The multinational, randomized phase III First-line Indolent Trial (FIT) evaluated the benefit and safety of a single infusion of Zevalin in 414 patients with CD20-positive follicular non-Hodgkin's lymphoma who had achieved a partial response or a complete response after receiving a variety of first-line chemotherapy regimens.

"Our results suggest that the use of high-dose Zevalin for these patients provides a significant clinical benefit and is very well tolerated," said Alessandro M. Gianni, M.D., Full Professor of Medical Oncology and Director of the School of Specialization in Medical Oncology at the University of Milan. "We are encouraged by the outcome of the study as this regimen could be applicable to the vast majority of high risk or relapsed non-Hodgkin's lymphoma patients."
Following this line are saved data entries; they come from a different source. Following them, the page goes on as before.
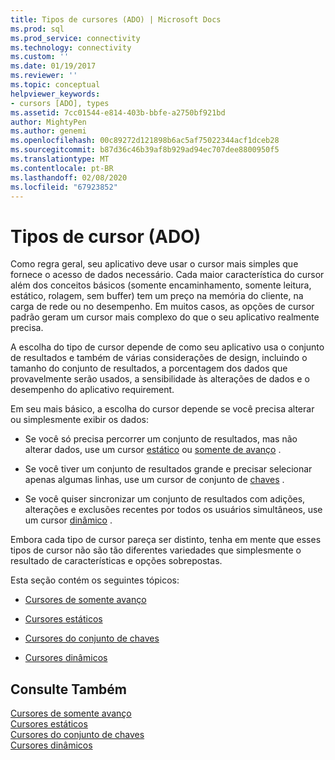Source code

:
 ```yaml
---
title: Tipos de cursores (ADO) | Microsoft Docs
ms.prod: sql
ms.prod_service: connectivity
ms.technology: connectivity
ms.custom: ''
ms.date: 01/19/2017
ms.reviewer: ''
ms.topic: conceptual
helpviewer_keywords:
- cursors [ADO], types
ms.assetid: 7cc01544-e814-403b-bbfe-a2750bf921bd
author: MightyPen
ms.author: genemi
ms.openlocfilehash: 00c89272d121898b6ac5af75022344acf1dceb28
ms.sourcegitcommit: b87d36c46b39af8b929ad94ec707dee8800950f5
ms.translationtype: MT
ms.contentlocale: pt-BR
ms.lasthandoff: 02/08/2020
ms.locfileid: "67923852"
---
```

# <a name="types-of-cursors-ado"></a>Tipos de cursor (ADO)
Como regra geral, seu aplicativo deve usar o cursor mais simples que fornece o acesso de dados necessário. Cada maior característica do cursor além dos conceitos básicos (somente encaminhamento, somente leitura, estático, rolagem, sem buffer) tem um preço na memória do cliente, na carga de rede ou no desempenho. Em muitos casos, as opções de cursor padrão geram um cursor mais complexo do que o seu aplicativo realmente precisa.  
  
 A escolha do tipo de cursor depende de como seu aplicativo usa o conjunto de resultados e também de várias considerações de design, incluindo o tamanho do conjunto de resultados, a porcentagem dos dados que provavelmente serão usados, a sensibilidade às alterações de dados e o desempenho do aplicativo requirement.  
  
 Em seu mais básico, a escolha do cursor depende se você precisa alterar ou simplesmente exibir os dados:  
  
-   Se você só precisa percorrer um conjunto de resultados, mas não alterar dados, use um cursor [estático](../../../ado/guide/data/static-cursors.md) ou [somente de avanço](../../../ado/guide/data/forward-only-cursors.md) .  
  
-   Se você tiver um conjunto de resultados grande e precisar selecionar apenas algumas linhas, use um cursor de conjunto de [chaves](../../../ado/guide/data/keyset-cursors.md) .  
  
-   Se você quiser sincronizar um conjunto de resultados com adições, alterações e exclusões recentes por todos os usuários simultâneos, use um cursor [dinâmico](../../../ado/guide/data/dynamic-cursors.md) .  
  
 Embora cada tipo de cursor pareça ser distinto, tenha em mente que esses tipos de cursor não são tão diferentes variedades que simplesmente o resultado de características e opções sobrepostas.  
  
 Esta seção contém os seguintes tópicos:  
  
-   [Cursores de somente avanço](../../../ado/guide/data/forward-only-cursors.md)  
  
-   [Cursores estáticos](../../../ado/guide/data/static-cursors.md)  
  
-   [Cursores do conjunto de chaves](../../../ado/guide/data/keyset-cursors.md)  
  
-   [Cursores dinâmicos](../../../ado/guide/data/dynamic-cursors.md)  
  
## <a name="see-also"></a>Consulte Também  
 [Cursores de somente avanço](../../../ado/guide/data/forward-only-cursors.md)   
 [Cursores estáticos](../../../ado/guide/data/static-cursors.md)   
 [Cursores do conjunto de chaves](../../../ado/guide/data/keyset-cursors.md)   
 [Cursores dinâmicos](../../../ado/guide/data/dynamic-cursors.md)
High-dose Zevalin was well tolerated and no deaths were noted with this regimen. The expected severe marrow suppression associated with myeloablative treatment was seen but patients began to recover neutrophil and platelet counts within 3 weeks. Only minor non-hematologic toxicities were observed. Infections, none greater than grade 3, were noted in 8 patients (27 %) but hospitalization for grade 3 febrile neutropenia was required in only 3 patients. The authors concluded "the mild hematologic toxicity was unprecedented for a myeloablative regimen." The authors go on to state that "A notable and distinct difference in our study from virtually all other regimens of myeloablative polychemotherapy is the nearly complete absence of non- hematologic toxicity. Despite advanced age and presence of co-morbidities in many patients, none experienced vital organ toxicities of any grade. Mucositis, a major cause of toxicity and even infectious mortality after myeloablative treatments, was absent, and all patients were able to maintain normal oral intake of food and water. The excellent tolerability of myeloablative radioimmunotherapy was noteworthy in that 19 patients (63 percent) had previously not met the eligibility criteria for chemotherapy- based autotransplantation regimens as a result of elderly age and/or comorbidities."

A companion editorial discussed the growing evidence for the efficacy of radioimmunotherapy (RIT) in B-cell lymphomas. Oliver W. Press, M.D., Ph.D., Member of the Fred Hutchinson Cancer Research Center and Professor at the University of Washington, commented in his editorial that the studies "confirm and extend prior data demonstrating the tremendous potential of RIT in the treatment of B-cell NHL at diagnosis and after relapse at both conventional and myeloablative doses. Despite the overwhelming body of evidence, however, RIT remains underused in the United States and other countries. The reasons for this underuse have been widely debated but seem to be related, at least partially, to logistic issues involved in the transfer of care from the hematologist/oncologist to the nuclear medicine physician, concerns about inadequate reimbursement by Medicare for RIT, and exaggerated emphasis on delayed effects such as marrow damage and secondary malignancies. It is hoped that studies such as those in this issue would encourage wider appreciation and use of RIT."

Zevalin is currently approved in the United States for the treatment of patients with relapsed or refractory, low-grade or follicular B-cell non-Hodgkin's lymphoma (NHL), including patients with rituximab refractory follicular NHL. The Zevalin therapeutic regimen has been given accelerated approval for the treatment of relapsed or refractory, rituximab-naive, low-grade and follicular NHL based on studies using an endpoint of overall response rate, which is a surrogate for progression free survival.